(THE PROBLEM) Using the data below, copy out all lines with the word "stats".

─── DATA FOR REVIEW

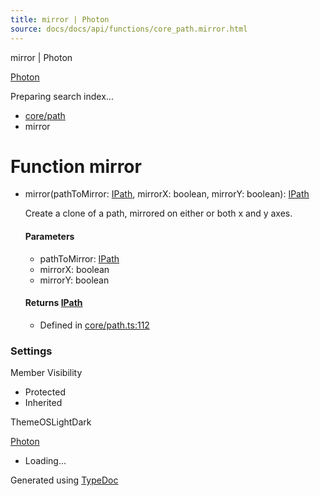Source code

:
 ```yaml
---
title: mirror | Photon
source: docs/docs/api/functions/core_path.mirror.html
---
```


mirror | Photon

[Photon](../index.md)




Preparing search index...

* [core/path](../modules/core_path.md)
* mirror

# Function mirror

* mirror(pathToMirror: [IPath](../interfaces/core_schema.IPath.md), mirrorX: boolean, mirrorY: boolean): [IPath](../interfaces/core_schema.IPath.md)

  Create a clone of a path, mirrored on either or both x and y axes.

  #### Parameters

  + pathToMirror: [IPath](../interfaces/core_schema.IPath.md)
  + mirrorX: boolean
  + mirrorY: boolean

  #### Returns [IPath](../interfaces/core_schema.IPath.md)

  + Defined in [core/path.ts:112](https://github.com/mwhite454/photon/blob/main/packages/photon/src/core/path.ts#L112)

### Settings

Member Visibility

* Protected
* Inherited

ThemeOSLightDark

[Photon](../index.md)

* Loading...

Generated using [TypeDoc](https://typedoc.org/)
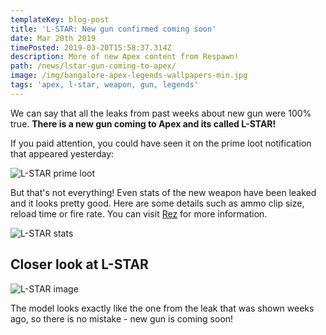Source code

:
 ```yaml
---
templateKey: blog-post
title: 'L-STAR: New gun confirmed coming soon'
date: Mar 20th 2019
timePosted: 2019-03-20T15:58:37.314Z
description: More of new Apex content from Respawn!
path: /news/lstar-gun-coming-to-apex/
image: /img/bangalore-apex-legends-wallpapers-min.jpg
tags: 'apex, l-star, weapon, gun, legends'
---
```

We can say that all the leaks from past weeks about new gun were 100% true. **There is a new gun coming to Apex and its called L-STAR!**

If you paid attention, you could have seen it on the prime loot notification that appeared yesterday:

![L-STAR prime loot](/img/rrr.jpg)

But that's not everything! Even stats of the new weapon have been leaked and it looks pretty good. Here are some details such as ammo clip size, reload time or fire rate. You can visit <a href='https://rez.gg/apex/weapon/mp_weapon_lstar'>Rez</a> for more information.

![L-STAR stats](/img/screenshot_2019-03-20-l-star-emg-weapons-apex-legends-at-rez-gg.png)

## Closer look at L-STAR

![L-STAR image](/img/l-star-gun.jpg)

The model looks exactly like the one from the leak that was shown weeks ago, so there is no mistake - new gun is coming soon!
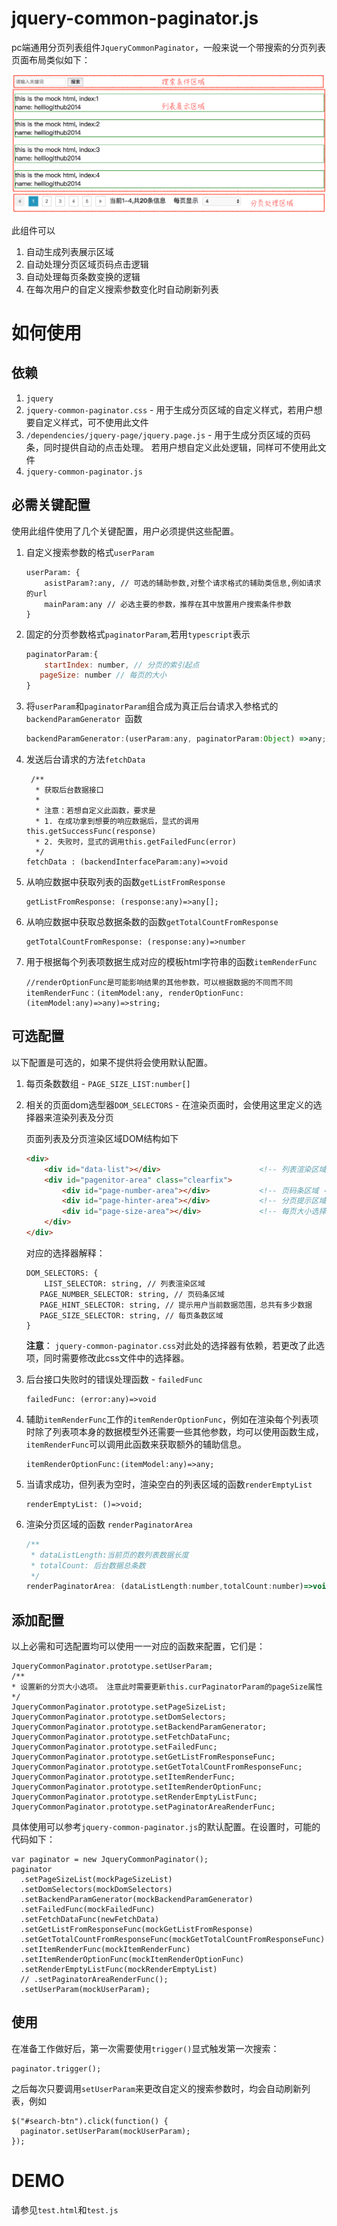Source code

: # jquery-common-paginator.js
pc端通用分页列表组件`JqueryCommonPaginator`，一般来说一个带搜索的分页列表页面布局类似如下：

![image](http://github.com/hellogithub2014/jquery-common-paginator.js/raw/master/images/paginator-for-present.png)


此组件可以

1. 自动生成列表展示区域
2. 自动处理分页区域页码点击逻辑
3. 自动处理每页条数变换的逻辑
4. 在每次用户的自定义搜索参数变化时自动刷新列表

# 如何使用

## 依赖
1. `jquery`
2. `jquery-common-paginator.css` - 用于生成分页区域的自定义样式，若用户想要自定义样式，可不使用此文件
3. `/dependencies/jquery-page/jquery.page.js` - 用于生成分页区域的页码条，同时提供自动的点击处理。 若用户想自定义此处逻辑，同样可不使用此文件
4. `jquery-common-paginator.js`
	
## 必需关键配置
使用此组件使用了几个关键配置，用户必须提供这些配置。
1. 自定义搜索参数的格式`userParam`

	```
	userParam: {
		asistParam?:any, // 可选的辅助参数,对整个请求格式的辅助类信息,例如请求的url 
		mainParam:any // 必选主要的参数，推荐在其中放置用户搜索条件参数
	}
	```
	
2. 固定的分页参数格式`paginatorParam`,若用`typescript`表示
	```js
	paginatorParam:{
		startIndex: number, // 分页的索引起点
	   pageSize: number // 每页的大小
	}
	```
	
3. 将`userParam`和`paginatorParam`组合成为真正后台请求入参格式的`backendParamGenerator
`函数

	```js
	backendParamGenerator:(userParam:any, paginatorParam:Object) =>any;
	```
4. 发送后台请求的方法`fetchData`
	
	```
	 /**
	  * 获取后台数据接口
	  *
	  * 注意：若想自定义此函数，要求是
	  * 1. 在成功拿到想要的响应数据后，显式的调用this.getSuccessFunc(response)
	  * 2. 失败时，显式的调用this.getFailedFunc(error)
	  */
	fetchData : (backendInterfaceParam:any)=>void
	```
	
5. 从响应数据中获取列表的函数`getListFromResponse`
			
	```
	getListFromResponse: (response:any)=>any[];
	```

6. 从响应数据中获取总数据条数的函数`getTotalCountFromResponse`
	
	```
	getTotalCountFromResponse: (response:any)=>number
	```
7. 用于根据每个列表项数据生成对应的模板html字符串的函数`itemRenderFunc`
	
	```
	//renderOptionFunc是可能影响结果的其他参数，可以根据数据的不同而不同
	itemRenderFunc：(itemModel:any, renderOptionFunc:(itemModel:any)=>any)=>string;
	```

## 可选配置

以下配置是可选的，如果不提供将会使用默认配置。

1. 每页条数数组 - `PAGE_SIZE_LIST:number[]`
2. 相关的页面dom选型器`DOM_SELECTORS` - 在渲染页面时，会使用这里定义的选择器来渲染列表及分页
	
	页面列表及分页渲染区域DOM结构如下
	
	```html
    <div>
        <div id="data-list"></div>                      <!-- 列表渲染区域 -->
        <div id="pagenitor-area" class="clearfix">      
            <div id="page-number-area"></div>           <!-- 页码条区域 -->
            <div id="page-hinter-area"></div>           <!-- 分页提示区域 -->
            <div id="page-size-area"></div>             <!-- 每页大小选择区域 -->
        </div>
    </div>
	```
	
	对应的选择器解释：
	
	```
	DOM_SELECTORS: {
		LIST_SELECTOR: string, // 列表渲染区域
	   PAGE_NUMBER_SELECTOR: string, // 页码条区域
	   PAGE_HINT_SELECTOR: string, // 提示用户当前数据范围，总共有多少数据
	   PAGE_SIZE_SELECTOR: string, // 每页条数区域
	}
	```
	
	**注意**： `jquery-common-paginator.css`对此处的选择器有依赖，若更改了此选项，同时需要修改此css文件中的选择器。
	
3. 后台接口失败时的错误处理函数 - `failedFunc`

	```
	failedFunc: (error:any)=>void
	```

4. 辅助`itemRenderFunc`工作的`itemRenderOptionFunc`，例如在渲染每个列表项时除了列表项本身的数据模型外还需要一些其他参数，均可以使用函数生成，`itemRenderFunc`可以调用此函数来获取额外的辅助信息。
	 
	```
	itemRenderOptionFunc:(itemModel:any)=>any;
	```

5. 当请求成功，但列表为空时，渲染空白的列表区域的函数`renderEmptyList`
	
	```
	renderEmptyList: ()=>void;
	```

6. 渲染分页区域的函数 `renderPaginatorArea`

	```js
	/**
	 * dataListLength:当前页的数列表数据长度
	 * totalCount: 后台数据总条数
	 */
	renderPaginatorArea: (dataListLength:number,totalCount:number)=>void;
	```

## 添加配置
以上必需和可选配置均可以使用一一对应的函数来配置，它们是：

```
JqueryCommonPaginator.prototype.setUserParam;
/**
* 设置新的分页大小选项。 注意此时需要更新this.curPaginatorParam的pageSize属性
*/
JqueryCommonPaginator.prototype.setPageSizeList;
JqueryCommonPaginator.prototype.setDomSelectors;
JqueryCommonPaginator.prototype.setBackendParamGenerator;
JqueryCommonPaginator.prototype.setFetchDataFunc;
JqueryCommonPaginator.prototype.setFailedFunc;
JqueryCommonPaginator.prototype.setGetListFromResponseFunc;
JqueryCommonPaginator.prototype.setGetTotalCountFromResponseFunc;
JqueryCommonPaginator.prototype.setItemRenderFunc;
JqueryCommonPaginator.prototype.setItemRenderOptionFunc;
JqueryCommonPaginator.prototype.setRenderEmptyListFunc;
JqueryCommonPaginator.prototype.setPaginatorAreaRenderFunc;
```

具体使用可以参考`jquery-common-paginator.js`的默认配置。在设置时，可能的代码如下：

```
var paginator = new JqueryCommonPaginator();
paginator
  .setPageSizeList(mockPageSizeList)
  .setDomSelectors(mockDomSelectors)
  .setBackendParamGenerator(mockBackendParamGenerator)
  .setFailedFunc(mockFailedFunc)
  .setFetchDataFunc(newFetchData)
  .setGetListFromResponseFunc(mockGetListFromResponse)
  .setGetTotalCountFromResponseFunc(mockGetTotalCountFromResponseFunc)
  .setItemRenderFunc(mockItemRenderFunc)
  .setItemRenderOptionFunc(mockItemRenderOptionFunc)
  .setRenderEmptyListFunc(mockRenderEmptyList)
  // .setPaginatorAreaRenderFunc();
  .setUserParam(mockUserParam);
```

## 使用
在准备工作做好后，第一次需要使用`trigger()`显式触发第一次搜索：

```
paginator.trigger();
```

之后每次只要调用`setUserParam`来更改自定义的搜索参数时，均会自动刷新列表，例如

```
$("#search-btn").click(function() {
  paginator.setUserParam(mockUserParam);
});
```

# DEMO
请参见`test.html`和`test.js`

──────

(TASK ANSWER)
But that's not everything! Even stats of the new weapon have been leaked and it looks pretty good. Here are some details such as ammo clip size, reload time or fire rate. You can visit <a href='https://rez.gg/apex/weapon/mp_weapon_lstar'>Rez</a> for more information.
![L-STAR stats](/img/screenshot_2019-03-20-l-star-emg-weapons-apex-legends-at-rez-gg.png)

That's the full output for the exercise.